La méthanisation
(Par Guy Favand, professeur et vice président O.N.G. COEDADE RUP)
Leçon N°1 C’est quoi la méthanisation ?
1°) La méthanisation ‘’naturelle’’, ou comment la nature ‘’fait bien les choses’’ :
Depuis ‘’la nuit des temps’’, sur la Terre, toutes les matières organiques (dites fermentescibles) sont plus ou moins détruites par décompositions bactériennes en absence d’oxygène (anaérobiose) ….

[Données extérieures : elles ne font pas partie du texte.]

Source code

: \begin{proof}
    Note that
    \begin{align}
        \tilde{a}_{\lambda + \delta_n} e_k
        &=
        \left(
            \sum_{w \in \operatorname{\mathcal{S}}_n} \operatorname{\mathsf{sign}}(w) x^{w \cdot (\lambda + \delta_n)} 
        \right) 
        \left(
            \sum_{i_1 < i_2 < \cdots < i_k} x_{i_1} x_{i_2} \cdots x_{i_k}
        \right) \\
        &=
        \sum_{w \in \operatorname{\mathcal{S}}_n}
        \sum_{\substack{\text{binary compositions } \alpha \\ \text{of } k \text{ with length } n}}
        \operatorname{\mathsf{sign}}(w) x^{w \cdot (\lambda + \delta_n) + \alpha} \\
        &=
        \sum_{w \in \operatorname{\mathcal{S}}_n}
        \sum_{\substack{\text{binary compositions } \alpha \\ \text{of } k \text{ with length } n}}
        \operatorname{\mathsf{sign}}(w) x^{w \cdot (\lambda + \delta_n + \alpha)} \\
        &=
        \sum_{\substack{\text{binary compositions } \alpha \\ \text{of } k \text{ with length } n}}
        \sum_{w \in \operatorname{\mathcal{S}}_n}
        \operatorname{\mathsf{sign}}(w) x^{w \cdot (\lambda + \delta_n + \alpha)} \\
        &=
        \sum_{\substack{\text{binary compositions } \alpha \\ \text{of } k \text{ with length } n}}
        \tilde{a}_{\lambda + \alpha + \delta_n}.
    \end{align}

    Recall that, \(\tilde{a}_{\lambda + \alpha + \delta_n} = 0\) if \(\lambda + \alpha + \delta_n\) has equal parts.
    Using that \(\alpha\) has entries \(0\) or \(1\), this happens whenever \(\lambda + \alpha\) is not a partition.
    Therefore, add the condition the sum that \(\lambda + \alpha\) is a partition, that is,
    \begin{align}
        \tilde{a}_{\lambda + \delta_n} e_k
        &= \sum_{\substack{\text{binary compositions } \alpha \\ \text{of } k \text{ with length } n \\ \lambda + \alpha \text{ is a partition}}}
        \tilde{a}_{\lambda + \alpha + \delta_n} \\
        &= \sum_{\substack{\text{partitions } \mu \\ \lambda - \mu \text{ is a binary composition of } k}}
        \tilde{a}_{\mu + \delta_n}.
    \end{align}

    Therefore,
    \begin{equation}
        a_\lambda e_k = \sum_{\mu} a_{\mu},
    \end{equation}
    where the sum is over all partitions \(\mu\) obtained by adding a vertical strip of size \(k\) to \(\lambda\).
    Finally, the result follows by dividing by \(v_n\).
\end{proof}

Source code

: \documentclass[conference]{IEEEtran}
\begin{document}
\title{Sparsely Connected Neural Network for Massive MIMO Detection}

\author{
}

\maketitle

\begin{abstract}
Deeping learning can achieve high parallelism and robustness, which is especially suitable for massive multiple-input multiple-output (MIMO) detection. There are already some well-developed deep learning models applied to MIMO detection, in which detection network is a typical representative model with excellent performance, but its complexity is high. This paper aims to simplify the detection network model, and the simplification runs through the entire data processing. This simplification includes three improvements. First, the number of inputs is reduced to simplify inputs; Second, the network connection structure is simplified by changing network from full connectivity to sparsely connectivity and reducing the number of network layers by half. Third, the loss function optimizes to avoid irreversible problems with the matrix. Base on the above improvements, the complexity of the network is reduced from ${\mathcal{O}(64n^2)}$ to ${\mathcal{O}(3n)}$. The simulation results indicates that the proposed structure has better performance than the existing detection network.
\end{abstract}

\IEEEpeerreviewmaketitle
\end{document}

· Sous une couche d’eau (étangs, mangroves, lacs …), dépourvue d’oxygène dissous, les végétaux et animaux morts entrent en décomposition et produisent des bulles de Biogaz
Dans les cimetières les ‘’feux follets’’ sont dus à la décomposition des corps, le Biogaz peut s’enflammer spontanément lors de certaines réactions chimiques …
Vous mangez des féculents, de la viande… ‘’vous avez des gaz’’ ; non, du Biogaz, première preuve que ce processus est naturel. Qui n’a jamais ‘’pété’’ ?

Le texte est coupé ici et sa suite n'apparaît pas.